------ DATA ------
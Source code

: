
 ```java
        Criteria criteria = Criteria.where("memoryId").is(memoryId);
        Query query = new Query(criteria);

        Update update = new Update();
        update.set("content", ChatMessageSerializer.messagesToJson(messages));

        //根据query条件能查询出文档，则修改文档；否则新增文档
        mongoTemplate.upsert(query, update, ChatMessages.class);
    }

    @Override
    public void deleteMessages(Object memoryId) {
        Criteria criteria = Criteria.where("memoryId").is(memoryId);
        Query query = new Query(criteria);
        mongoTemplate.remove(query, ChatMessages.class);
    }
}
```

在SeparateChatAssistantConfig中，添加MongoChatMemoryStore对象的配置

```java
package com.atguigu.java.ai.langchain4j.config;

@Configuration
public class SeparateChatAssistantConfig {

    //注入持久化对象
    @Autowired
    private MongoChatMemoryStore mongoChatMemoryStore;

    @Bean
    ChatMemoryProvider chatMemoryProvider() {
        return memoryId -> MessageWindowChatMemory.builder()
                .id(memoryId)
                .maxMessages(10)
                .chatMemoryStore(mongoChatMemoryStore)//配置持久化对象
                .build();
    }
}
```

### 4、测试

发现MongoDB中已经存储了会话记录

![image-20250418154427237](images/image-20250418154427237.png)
------
------ DATA ------
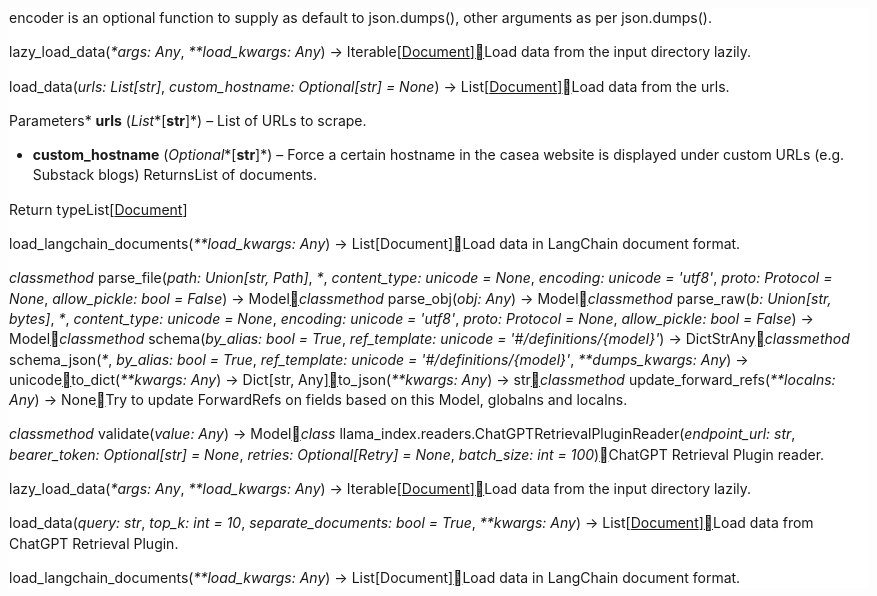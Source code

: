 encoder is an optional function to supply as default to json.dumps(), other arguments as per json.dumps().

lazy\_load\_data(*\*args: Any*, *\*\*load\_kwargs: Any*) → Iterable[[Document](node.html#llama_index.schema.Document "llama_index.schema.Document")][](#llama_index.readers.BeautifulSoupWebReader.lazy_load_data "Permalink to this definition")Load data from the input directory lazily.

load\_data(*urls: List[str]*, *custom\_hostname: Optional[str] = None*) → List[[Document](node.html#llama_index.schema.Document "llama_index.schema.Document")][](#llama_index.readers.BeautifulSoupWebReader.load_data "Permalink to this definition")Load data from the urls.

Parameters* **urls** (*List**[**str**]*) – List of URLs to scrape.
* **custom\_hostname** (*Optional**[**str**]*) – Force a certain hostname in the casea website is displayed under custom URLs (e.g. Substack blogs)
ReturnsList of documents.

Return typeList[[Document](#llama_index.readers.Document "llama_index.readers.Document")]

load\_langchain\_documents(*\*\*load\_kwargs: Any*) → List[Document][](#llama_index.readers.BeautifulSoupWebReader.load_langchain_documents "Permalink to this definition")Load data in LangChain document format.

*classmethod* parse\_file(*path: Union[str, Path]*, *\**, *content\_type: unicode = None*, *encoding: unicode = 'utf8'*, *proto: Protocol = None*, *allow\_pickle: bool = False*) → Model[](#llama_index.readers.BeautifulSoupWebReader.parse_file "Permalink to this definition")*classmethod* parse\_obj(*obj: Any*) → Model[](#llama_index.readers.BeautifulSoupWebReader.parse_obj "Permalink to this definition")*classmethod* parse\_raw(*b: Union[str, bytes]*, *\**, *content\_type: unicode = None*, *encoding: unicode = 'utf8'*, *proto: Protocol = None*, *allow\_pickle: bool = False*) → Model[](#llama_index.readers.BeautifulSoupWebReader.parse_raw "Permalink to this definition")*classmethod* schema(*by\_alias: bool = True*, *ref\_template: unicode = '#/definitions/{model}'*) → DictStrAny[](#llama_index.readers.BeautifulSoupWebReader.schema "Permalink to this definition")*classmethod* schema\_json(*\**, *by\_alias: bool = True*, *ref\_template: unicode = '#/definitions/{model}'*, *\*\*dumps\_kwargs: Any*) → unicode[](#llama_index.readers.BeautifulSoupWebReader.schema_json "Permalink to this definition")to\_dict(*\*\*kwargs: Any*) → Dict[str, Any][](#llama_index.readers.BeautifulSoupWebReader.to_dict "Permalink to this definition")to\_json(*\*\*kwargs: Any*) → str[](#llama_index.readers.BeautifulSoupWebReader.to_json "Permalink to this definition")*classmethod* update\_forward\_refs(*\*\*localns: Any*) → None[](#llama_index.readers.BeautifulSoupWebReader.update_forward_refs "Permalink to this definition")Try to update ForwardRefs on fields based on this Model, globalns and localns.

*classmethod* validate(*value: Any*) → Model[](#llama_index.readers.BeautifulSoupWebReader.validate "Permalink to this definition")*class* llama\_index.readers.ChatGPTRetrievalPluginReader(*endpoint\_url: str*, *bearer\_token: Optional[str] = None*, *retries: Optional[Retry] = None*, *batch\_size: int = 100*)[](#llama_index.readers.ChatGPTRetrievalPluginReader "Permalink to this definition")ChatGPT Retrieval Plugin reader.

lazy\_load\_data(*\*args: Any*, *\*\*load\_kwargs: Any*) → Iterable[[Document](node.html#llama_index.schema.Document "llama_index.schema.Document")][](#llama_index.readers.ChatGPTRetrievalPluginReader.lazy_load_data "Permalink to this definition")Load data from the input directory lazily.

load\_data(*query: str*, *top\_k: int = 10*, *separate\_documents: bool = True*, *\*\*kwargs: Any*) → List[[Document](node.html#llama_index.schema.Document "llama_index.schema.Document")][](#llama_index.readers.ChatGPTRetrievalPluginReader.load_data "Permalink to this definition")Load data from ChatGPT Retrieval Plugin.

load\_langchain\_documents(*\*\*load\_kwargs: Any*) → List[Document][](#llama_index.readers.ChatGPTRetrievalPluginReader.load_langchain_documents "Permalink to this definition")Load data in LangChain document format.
------
*AIM OF THE TASK*.
Look through the records and copy down every line that holds "mongoTemplate".

*RESPONSE TO THE TASK*.
        mongoTemplate.upsert(query, update, ChatMessages.class);
        mongoTemplate.remove(query, ChatMessages.class);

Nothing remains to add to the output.